### [EXERCISE BRIEF]
Give the number of lines in this listing that contain the word "Stock", and nothing else.

== RECORDS TO USE

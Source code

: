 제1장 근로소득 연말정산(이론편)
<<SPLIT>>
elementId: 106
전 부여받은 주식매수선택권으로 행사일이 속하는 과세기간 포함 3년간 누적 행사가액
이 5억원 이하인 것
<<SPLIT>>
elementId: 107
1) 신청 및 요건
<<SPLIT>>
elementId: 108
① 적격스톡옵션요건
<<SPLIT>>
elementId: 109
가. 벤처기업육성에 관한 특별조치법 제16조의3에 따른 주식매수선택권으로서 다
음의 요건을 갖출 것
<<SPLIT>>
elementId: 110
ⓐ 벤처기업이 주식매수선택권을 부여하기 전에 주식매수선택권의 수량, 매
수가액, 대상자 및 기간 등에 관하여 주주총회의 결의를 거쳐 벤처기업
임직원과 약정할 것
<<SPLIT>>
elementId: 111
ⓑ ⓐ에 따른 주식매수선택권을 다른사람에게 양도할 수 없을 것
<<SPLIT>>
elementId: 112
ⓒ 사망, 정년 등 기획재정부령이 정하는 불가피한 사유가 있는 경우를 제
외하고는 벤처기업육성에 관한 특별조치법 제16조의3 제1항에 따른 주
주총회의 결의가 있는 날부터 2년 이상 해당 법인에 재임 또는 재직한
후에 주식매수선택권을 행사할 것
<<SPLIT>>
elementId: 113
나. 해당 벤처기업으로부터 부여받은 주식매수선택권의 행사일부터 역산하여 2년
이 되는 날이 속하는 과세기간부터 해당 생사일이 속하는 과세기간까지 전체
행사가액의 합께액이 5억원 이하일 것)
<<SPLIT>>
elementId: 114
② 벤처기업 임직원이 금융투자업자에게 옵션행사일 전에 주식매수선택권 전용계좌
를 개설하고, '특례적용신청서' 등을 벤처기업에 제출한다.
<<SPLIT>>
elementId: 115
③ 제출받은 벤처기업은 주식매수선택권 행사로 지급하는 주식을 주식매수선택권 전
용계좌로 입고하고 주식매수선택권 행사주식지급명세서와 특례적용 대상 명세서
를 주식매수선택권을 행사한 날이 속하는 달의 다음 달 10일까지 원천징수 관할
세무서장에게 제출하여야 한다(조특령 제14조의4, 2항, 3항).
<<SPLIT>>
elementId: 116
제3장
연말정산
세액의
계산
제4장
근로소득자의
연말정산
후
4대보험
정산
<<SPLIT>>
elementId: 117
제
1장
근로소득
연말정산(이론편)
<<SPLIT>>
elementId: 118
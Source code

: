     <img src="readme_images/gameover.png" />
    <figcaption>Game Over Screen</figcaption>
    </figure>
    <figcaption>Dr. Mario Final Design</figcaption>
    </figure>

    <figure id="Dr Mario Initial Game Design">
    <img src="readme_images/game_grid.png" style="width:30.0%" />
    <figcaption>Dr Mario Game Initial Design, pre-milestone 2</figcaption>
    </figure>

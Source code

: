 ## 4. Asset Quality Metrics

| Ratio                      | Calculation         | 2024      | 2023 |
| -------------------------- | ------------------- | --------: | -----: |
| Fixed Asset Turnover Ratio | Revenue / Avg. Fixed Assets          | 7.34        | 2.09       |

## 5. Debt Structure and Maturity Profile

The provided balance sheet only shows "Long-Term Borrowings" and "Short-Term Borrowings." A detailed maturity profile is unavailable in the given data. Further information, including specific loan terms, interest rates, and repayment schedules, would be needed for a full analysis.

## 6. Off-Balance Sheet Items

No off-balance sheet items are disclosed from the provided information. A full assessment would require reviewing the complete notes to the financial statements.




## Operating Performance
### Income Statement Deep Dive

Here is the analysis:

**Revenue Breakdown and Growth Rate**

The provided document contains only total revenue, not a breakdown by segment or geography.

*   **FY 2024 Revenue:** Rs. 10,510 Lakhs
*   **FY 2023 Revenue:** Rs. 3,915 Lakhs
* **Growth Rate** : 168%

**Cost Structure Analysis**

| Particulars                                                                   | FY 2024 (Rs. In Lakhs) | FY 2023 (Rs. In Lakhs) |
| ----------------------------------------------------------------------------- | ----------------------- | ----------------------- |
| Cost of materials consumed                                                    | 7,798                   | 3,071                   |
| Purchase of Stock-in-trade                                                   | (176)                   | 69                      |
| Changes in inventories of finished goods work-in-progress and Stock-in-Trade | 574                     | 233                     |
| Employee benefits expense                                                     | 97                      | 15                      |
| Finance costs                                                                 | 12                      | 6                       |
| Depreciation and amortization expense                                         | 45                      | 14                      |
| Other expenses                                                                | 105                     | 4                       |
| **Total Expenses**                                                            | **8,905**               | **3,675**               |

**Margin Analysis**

====

### [ANSWER SPACE]
2